Data provided section start

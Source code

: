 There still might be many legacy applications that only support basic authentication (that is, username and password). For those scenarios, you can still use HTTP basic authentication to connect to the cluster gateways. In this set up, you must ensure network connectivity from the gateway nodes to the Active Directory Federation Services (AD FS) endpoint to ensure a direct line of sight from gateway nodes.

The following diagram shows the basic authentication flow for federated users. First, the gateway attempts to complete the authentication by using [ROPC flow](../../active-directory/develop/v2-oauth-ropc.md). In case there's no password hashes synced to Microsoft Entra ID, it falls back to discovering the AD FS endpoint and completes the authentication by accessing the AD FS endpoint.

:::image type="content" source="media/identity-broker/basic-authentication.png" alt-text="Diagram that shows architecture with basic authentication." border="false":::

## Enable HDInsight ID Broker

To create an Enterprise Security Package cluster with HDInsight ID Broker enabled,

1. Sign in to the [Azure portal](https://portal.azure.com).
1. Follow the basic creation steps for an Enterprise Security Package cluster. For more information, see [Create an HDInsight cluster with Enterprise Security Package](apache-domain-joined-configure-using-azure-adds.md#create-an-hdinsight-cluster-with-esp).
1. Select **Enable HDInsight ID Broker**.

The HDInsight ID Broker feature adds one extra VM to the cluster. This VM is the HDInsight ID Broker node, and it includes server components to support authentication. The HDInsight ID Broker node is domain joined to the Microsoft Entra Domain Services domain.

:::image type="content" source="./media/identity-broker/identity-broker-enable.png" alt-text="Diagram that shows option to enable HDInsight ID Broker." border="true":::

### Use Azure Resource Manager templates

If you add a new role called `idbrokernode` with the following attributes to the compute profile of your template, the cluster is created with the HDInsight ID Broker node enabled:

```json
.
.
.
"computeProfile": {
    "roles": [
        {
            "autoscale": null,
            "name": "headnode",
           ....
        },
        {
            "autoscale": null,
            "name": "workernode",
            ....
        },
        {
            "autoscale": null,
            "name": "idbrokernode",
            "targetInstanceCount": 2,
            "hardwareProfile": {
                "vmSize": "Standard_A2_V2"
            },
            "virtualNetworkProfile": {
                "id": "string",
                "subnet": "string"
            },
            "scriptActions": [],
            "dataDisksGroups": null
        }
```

Data provided section end

Give only the lines from the one holding "## Enable HDInsight ID Broker" through the one holding "### Use Azure Resource Manager templates", each restated exactly as it appears above.

## Enable HDInsight ID Broker

To create an Enterprise Security Package cluster with HDInsight ID Broker enabled,

1. Sign in to the [Azure portal](https://portal.azure.com).
1. Follow the basic creation steps for an Enterprise Security Package cluster. For more information, see [Create an HDInsight cluster with Enterprise Security Package](apache-domain-joined-configure-using-azure-adds.md#create-an-hdinsight-cluster-with-esp).
1. Select **Enable HDInsight ID Broker**.

The HDInsight ID Broker feature adds one extra VM to the cluster. This VM is the HDInsight ID Broker node, and it includes server components to support authentication. The HDInsight ID Broker node is domain joined to the Microsoft Entra Domain Services domain.

:::image type="content" source="./media/identity-broker/identity-broker-enable.png" alt-text="Diagram that shows option to enable HDInsight ID Broker." border="true":::

### Use Azure Resource Manager templates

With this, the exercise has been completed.